Para se ter ideia, uma
pesquisa da União Nacional das Instituições de Autogestão em Saúde (UNIDAS)
mostrou que o custo assistencial anual per capita em 2022 para beneficiários
com 59 anos ou mais foi de R$ 19.461,20, enquanto na faixa de 24 a 28 anos e de
29 a 33 anos girou em torno de R$ 5,4 mil. Ainda segundo a instituição, o custo
médio com hospitalização dos idosos é mais que o dobro do que entre pessoas de
24 a 28 anos.
Na visão de Kalache, a
falta de desconhecimento e experiência no cuidado com idosos por parte dos
profissionais da saúde apresenta um fardo custoso para os sistemas de saúde
público e privado, tanto em desfechos quanto em desperdício de recursos. “Tudo
muda à medida em que se envelhece: anatomia, fisiologia, fisiopatologia,
farmacologia, interação e dosagem dos medicamentos, a própria doença. Se os
profissionais não receberem essas informações ao longo da formação, será mais
difícil tratar esses pacientes e otimizar recursos”, constata.
E, neste caso, a
preocupação não é apenas com a formação de geriatras, mas também de equipes
multidisciplinares que saibam identificar desde sintomas – sem atribuí-los
automaticamente ao processo de velhice – até especificidades dessa população ao
planejar um tratamento. Por envolver uma série de fatores, segundo Kairalla,
“talvez a solução não seja necessariamente um serviço dirigido para o paciente
velho, mas a formação de todos aqueles que têm contato com esse paciente”.

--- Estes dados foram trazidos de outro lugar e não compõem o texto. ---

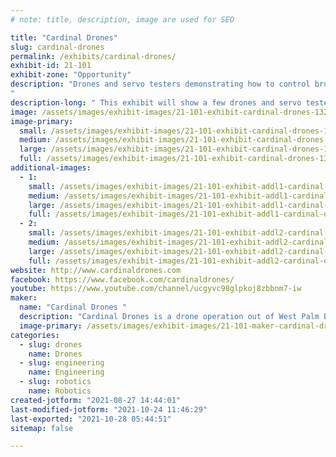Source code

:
 ```yaml
---
# note: title, description, image are used for SEO

title: "Cardinal Drones"
slug: cardinal-drones
permalink: /exhibits/cardinal-drones/
exhibit-id: 21-101
exhibit-zone: "Opportunity"
description: "Drones and servo testers demonstrating how to control brushless motors and servos.
"
description-long: " This exhibit will show a few drones and servo testers, demonstrating how to control brush less motors and servos. We also have a drone simulation program for people to play with on a laptop and usb drone remote. There are informational posters showing how the internal speed controllers control the brushless motors. We have several additional creations such as the flying baby stroller and a robotic arm."
image: /assets/images/exhibit-images/21-101-exhibit-cardinal-drones-13245493-513200728869067-7241651688361472355-n-large.jpg
image-primary: 
  small: /assets/images/exhibit-images/21-101-exhibit-cardinal-drones-13245493-513200728869067-7241651688361472355-n-small.jpg
  medium: /assets/images/exhibit-images/21-101-exhibit-cardinal-drones-13245493-513200728869067-7241651688361472355-n-medium.jpg
  large: /assets/images/exhibit-images/21-101-exhibit-cardinal-drones-13245493-513200728869067-7241651688361472355-n-large.jpg
  full: /assets/images/exhibit-images/21-101-exhibit-cardinal-drones-13245493-513200728869067-7241651688361472355-n-full.jpg
additional-images: 
  - 1:
    small: /assets/images/exhibit-images/21-101-exhibit-addl1-cardinal-drones-eae59c32-eded-4257-9c80-86fee9ecfede-small.jpeg
    medium: /assets/images/exhibit-images/21-101-exhibit-addl1-cardinal-drones-eae59c32-eded-4257-9c80-86fee9ecfede-medium.jpeg
    large: /assets/images/exhibit-images/21-101-exhibit-addl1-cardinal-drones-eae59c32-eded-4257-9c80-86fee9ecfede-large.jpeg
    full: /assets/images/exhibit-images/21-101-exhibit-addl1-cardinal-drones-eae59c32-eded-4257-9c80-86fee9ecfede-full.jpeg
  - 2:
    small: /assets/images/exhibit-images/21-101-exhibit-addl2-cardinal-drones-img-5400-small.jpg
    medium: /assets/images/exhibit-images/21-101-exhibit-addl2-cardinal-drones-img-5400-medium.jpg
    large: /assets/images/exhibit-images/21-101-exhibit-addl2-cardinal-drones-img-5400-large.jpg
    full: /assets/images/exhibit-images/21-101-exhibit-addl2-cardinal-drones-img-5400-full.jpg
website: http://www.cardinaldrones.com
facebook: https://www.facebook.com/cardinaldrones/
youtube: https://www.youtube.com/channel/ucgyvc98glpkoj8zbbnm7-iw
maker: 
  name: "Cardinal Drones "
  description: "Cardinal Drones is a drone operation out of West Palm Beach FL. it started as a hobbiest meetup lab and grew into a repair and modification office where we hack drones to do things they werent designed to do. We make just about anything. Drones that cut mangos off trees, lift bicycles, stollers, and fully automatic delivery drones for water ballooning and delivering beers to your friends (within the limits of the law).  Many of our experiments run on open source arduino and raspberry pi software. We have been at the Palm Beach and Orlando maker faire multiple times.  "
  image-primary: /assets/images/exhibit-images/21-101-maker-cardinal-drones-capture-medium.PNG
categories: 
  - slug: drones
    name: Drones
  - slug: engineering
    name: Engineering
  - slug: robotics
    name: Robotics
created-jotform: "2021-08-27 14:44:01"
last-modified-jotform: "2021-10-24 11:46:29"
last-exported: "2021-10-28 05:44:51"
sitemap: false

---
```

• Solução envolve diálogo multidisciplinar
De acordo com os
especialistas, para estimular o interesse pela área da geriatria e intensificar
o tema na grade curricular dos cursos de saúde como um todo, é preciso
estimular o diálogo multidisciplinar, envolvendo áreas de educação e saúde.
Kairalla lembra que a curva de envelhecimento populacional já é conhecida há
décadas, até mesmo pela experiência de outros países, mas que o movimento para
preparar a sociedade para essa realidade tem se intensificado só agora.
“Tivemos momentos de
aumento no número de residências em geriatria, assim como tivemos períodos de
queda novamente. É importante um movimento proativo da sociedade e um
envolvimento maior entre pastas como saúde e educação. Estamos evoluindo, mas
ainda estamos muito aquém do que deveríamos estar”, opina.
Para Kalache, além de
estabelecer o diálogo entre disciplinas e diferentes players do setor, é
preciso estabelecer ações estratégicas que visem atrair os jovens profissionais
para esta área de conhecimento.
“Temos tentado
estabelecer um diálogo com entidades médicas e outras organizações que agregam
gerontólogos, fisioterapeutas, nutricionistas e enfermeiros”, afirma a
especialista. No entanto embora a receptividade seja boa, ela acredita que o
governo precisa ter mais iniciativas para estimular essa mudança. “É preciso
uma atuação maior dos ministérios da Saúde e Educação e pensar em projetos de
bolsas de estudo e doutorado para acelerar essa transformação”, finaliza.